Of course, no system is absolutely safe, but these technologies are as secure as custodial wallets. There are also solutions like having major exchanges or custodians multi-sign your Bitcoin, then deposit it into protocols to increase their TVL. The value of liquidity is that I’m not simply sending you Bitcoin for yield; we can use multi-signature to ensure my Bitcoin won’t be sold for the next ten years. That’s valuable to the market, so can’t I also get a yield? This kind of BTCFi model ensures Bitcoin’s absolute security while earning extra returns.

Calling for $100,000 Bitcoin 10 Years Ago?

Bonnie: What are OG meetings really like? Outsiders imagine you whales gathering to discuss Bitcoin’s future, and those discussions become reality. Is that true?

Jademont:

It’s kind of funny—we boldly predicted Bitcoin would reach $100,000 as early as ten years ago or even earlier. Back then, Bitcoin was only a few hundred or a few thousand dollars. We said it would reach $100,000, but honestly, we weren’t that confident. We just dared to say it because there was nothing to lose, right?

As time went on and Bitcoin really did reach $100,000, you’ll find the so-called OG group has started to split. Some left when Bitcoin hit $10,000, others sold at $100,000. Although they were early users, they may not actually hold much Bitcoin now.

As for how much Bitcoin someone actually holds, no one will publicly disclose that. Being in the industry for a long time doesn’t mean you have a lot of Bitcoin; some newcomers may have deep pockets and buy a large amount at once. So I think whether someone is an OG is not determined by how much Bitcoin they hold, but by their beliefs and philosophy.

For example, when Bitcoin was $10,000, did you believe it could reach $100,000? Now that it’s $100,000, do you think it can go to $1 million? Or do you see Bitcoin as a get-rich-quick tool, or as something that carries the ideal of decentralization? At this conference, there was a booth selling various souvenirs, including a magazine called “Freedom Issue.” I highly recommend collecting it. The cover tells the story of Ross, founder of the original Silk Road. This reflects the topics discussed in the Bitcoin community 10 years ago, when Bitcoin was worthless and many thought it might go to zero, but it carried the ideals and values of decentralization, which is worth remembering.
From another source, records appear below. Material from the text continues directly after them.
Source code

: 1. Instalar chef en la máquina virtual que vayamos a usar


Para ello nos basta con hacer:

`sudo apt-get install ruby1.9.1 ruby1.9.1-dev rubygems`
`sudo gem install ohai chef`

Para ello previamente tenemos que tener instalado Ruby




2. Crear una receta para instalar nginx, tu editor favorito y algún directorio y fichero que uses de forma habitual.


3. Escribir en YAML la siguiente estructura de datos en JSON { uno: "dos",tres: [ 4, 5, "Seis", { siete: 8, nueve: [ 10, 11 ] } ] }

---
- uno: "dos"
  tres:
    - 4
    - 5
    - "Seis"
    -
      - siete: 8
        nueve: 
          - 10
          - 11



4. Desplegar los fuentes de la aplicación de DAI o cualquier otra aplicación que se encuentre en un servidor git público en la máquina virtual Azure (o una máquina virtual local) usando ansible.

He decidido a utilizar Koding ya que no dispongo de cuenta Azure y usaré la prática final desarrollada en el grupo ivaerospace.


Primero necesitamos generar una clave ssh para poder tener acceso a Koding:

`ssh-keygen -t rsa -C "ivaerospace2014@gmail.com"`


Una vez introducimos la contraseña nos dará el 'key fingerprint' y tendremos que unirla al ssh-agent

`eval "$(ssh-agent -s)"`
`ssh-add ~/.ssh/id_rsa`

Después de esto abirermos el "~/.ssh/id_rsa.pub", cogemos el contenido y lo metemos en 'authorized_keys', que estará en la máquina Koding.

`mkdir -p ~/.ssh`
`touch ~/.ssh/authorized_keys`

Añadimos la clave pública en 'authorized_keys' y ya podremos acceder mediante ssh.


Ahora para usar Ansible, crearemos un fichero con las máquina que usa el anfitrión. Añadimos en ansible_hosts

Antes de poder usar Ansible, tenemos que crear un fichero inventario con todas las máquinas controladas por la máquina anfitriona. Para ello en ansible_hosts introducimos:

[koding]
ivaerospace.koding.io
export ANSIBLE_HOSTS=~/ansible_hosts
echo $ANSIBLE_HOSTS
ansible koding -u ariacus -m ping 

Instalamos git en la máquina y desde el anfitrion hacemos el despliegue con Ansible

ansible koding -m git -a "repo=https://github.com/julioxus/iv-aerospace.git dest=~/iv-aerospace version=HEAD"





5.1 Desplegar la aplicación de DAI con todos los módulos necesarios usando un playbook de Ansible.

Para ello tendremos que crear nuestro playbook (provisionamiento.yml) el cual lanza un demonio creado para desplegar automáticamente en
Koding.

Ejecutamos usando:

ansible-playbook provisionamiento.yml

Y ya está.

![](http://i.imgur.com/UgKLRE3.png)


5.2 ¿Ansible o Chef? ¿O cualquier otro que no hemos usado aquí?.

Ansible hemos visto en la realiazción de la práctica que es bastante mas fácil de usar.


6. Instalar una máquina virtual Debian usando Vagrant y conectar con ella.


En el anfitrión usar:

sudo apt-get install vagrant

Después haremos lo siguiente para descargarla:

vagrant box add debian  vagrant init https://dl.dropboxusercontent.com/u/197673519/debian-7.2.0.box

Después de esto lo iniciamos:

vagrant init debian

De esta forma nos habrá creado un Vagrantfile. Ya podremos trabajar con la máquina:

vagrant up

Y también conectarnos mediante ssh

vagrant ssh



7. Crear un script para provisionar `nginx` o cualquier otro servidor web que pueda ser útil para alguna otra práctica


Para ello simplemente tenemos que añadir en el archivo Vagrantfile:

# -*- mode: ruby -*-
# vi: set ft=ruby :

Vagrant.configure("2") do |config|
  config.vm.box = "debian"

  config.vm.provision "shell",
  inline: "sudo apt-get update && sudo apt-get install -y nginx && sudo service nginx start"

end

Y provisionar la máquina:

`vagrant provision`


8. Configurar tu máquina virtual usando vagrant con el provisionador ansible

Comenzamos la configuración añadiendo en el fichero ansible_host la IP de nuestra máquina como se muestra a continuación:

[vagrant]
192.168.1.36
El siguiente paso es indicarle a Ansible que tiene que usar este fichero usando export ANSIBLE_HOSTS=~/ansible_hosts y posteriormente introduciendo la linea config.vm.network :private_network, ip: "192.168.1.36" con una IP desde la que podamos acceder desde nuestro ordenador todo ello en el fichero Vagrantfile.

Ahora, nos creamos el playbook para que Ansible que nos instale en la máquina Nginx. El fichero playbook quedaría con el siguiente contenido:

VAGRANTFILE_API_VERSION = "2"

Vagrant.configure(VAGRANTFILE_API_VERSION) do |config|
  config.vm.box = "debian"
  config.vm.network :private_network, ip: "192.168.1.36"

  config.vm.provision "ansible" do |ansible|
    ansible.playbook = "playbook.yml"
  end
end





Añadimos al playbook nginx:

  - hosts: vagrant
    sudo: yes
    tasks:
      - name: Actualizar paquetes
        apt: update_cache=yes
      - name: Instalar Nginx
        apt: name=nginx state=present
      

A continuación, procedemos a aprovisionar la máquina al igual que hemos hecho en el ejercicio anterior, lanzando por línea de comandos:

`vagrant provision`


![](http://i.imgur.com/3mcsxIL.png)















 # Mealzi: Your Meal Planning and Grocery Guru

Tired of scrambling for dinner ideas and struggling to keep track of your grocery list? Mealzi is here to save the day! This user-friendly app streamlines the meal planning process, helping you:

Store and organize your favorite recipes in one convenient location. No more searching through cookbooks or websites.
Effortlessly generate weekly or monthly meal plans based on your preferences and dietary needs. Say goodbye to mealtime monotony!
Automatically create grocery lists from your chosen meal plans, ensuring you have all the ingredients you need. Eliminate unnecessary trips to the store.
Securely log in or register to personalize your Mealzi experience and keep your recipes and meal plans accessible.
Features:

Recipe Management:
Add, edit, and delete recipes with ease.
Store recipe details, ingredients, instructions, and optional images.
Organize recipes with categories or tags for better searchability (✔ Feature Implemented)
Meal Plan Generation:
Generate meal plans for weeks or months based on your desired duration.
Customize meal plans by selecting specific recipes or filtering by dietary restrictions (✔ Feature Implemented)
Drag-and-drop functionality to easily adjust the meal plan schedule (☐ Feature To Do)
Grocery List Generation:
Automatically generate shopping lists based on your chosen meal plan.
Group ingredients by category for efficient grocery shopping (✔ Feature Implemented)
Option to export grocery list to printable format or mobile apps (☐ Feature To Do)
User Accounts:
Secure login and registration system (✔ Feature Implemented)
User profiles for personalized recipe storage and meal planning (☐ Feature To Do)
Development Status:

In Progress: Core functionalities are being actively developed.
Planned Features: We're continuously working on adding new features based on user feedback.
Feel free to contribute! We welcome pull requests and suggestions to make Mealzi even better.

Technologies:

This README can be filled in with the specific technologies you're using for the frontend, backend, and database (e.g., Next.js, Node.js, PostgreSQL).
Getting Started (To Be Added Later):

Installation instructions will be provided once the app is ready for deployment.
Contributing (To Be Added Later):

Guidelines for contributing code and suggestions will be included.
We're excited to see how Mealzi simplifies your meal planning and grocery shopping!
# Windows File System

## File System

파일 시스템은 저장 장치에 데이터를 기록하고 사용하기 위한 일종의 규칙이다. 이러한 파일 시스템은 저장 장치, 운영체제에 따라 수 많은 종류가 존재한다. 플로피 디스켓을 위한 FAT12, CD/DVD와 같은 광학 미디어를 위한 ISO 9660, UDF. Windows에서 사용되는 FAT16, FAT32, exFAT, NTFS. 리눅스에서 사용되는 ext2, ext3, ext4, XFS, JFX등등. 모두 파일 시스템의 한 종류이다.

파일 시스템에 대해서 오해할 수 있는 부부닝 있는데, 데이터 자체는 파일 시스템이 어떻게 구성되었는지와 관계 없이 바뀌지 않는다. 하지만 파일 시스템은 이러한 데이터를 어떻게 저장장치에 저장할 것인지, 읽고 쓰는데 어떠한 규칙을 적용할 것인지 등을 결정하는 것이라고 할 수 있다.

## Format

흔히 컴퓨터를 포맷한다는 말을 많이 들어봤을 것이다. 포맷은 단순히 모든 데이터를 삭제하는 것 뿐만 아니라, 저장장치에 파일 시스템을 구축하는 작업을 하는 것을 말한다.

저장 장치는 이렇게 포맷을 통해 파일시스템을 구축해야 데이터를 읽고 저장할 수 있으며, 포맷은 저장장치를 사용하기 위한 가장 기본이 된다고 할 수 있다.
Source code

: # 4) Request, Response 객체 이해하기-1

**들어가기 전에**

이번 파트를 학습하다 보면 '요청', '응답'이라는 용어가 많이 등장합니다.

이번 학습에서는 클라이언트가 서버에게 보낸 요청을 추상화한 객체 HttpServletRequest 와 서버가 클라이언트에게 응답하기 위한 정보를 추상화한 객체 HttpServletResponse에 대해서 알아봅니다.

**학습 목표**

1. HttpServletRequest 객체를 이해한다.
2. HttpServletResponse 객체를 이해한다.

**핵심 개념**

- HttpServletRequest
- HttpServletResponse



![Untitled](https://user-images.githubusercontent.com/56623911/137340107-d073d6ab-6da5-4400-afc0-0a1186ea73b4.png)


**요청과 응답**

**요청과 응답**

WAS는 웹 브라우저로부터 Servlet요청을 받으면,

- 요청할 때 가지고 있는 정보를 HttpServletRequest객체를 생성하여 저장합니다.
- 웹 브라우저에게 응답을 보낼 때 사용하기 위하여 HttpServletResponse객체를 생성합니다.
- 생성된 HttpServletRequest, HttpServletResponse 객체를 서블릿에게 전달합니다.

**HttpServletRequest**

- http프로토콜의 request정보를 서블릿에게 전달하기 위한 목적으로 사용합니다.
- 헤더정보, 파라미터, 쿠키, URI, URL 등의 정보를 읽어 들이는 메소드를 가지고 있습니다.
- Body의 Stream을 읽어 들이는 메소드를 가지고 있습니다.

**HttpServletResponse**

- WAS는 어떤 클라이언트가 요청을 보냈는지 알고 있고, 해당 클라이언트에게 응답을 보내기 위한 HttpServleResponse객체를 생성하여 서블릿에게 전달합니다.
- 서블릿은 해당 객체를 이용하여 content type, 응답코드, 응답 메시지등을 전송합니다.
Those who have held Bitcoin for over 10 years are no longer focused on price; they believe Bitcoin reaching $1 million is only a matter of time and see no need to discuss price anymore. More discussion is focused on building the Bitcoin ecosystem, such as whether mining is worthwhile and whether there are risks. As mining power consumption increases, new issues arise. There’s also the question of whether long-term storage in cold wallets and declining on-chain activity will impact the ecosystem. Why is the Lightning Network’s development so slow? What’s next for BTCFi and Layer 2 technologies? These are the topics OGs are now discussing.

Why Can’t Stablecoins Operate Like Bitcoin?

Bonnie: Why can’t stablecoins operate like Bitcoin?

Jademont:

If it’s a decentralized stablecoin, it can indeed function similarly to Bitcoin. But centralized stablecoins (like USDT) have limitations, such as the ability to freeze accounts. This is a problem for AI agents, as they don’t want human intervention or control.

Imagine an AI agent with its own “sovereign consciousness,” aiming to make money. For example, it helps you complete a $1 million transaction today and earns $100. This money goes into its own wallet, maybe a Bitcoin address or a stablecoin address. It uses these funds to buy more data in the AI market, helping itself evolve and earn more, increasing its competitiveness in the AI world. In this context, Bitcoin and blockchain become the base currency and infrastructure for the AI economy.

Bonnie:

This is an interesting idea. How soon might we see this happen?

Jademont:

Actually, it’s already happening. Projects we’ve invested in have solved the payment problem between AI agents and are working with several AI companies in Silicon Valley to test it. However, I’m not sure when these technologies will be widely adopted. Frankly, I hope that day doesn’t come too soon, because overly powerful AI could threaten human existence. Still, the trend is unstoppable, and we must prepare for its arrival.

I can’t predict exactly when, but we must prepare as best we can. Just as Bitcoin was born after the 2008 financial crisis to prevent similar crises and build a new financial infrastructure, blockchain and Bitcoin have now significantly improved the traditional banking and financial system.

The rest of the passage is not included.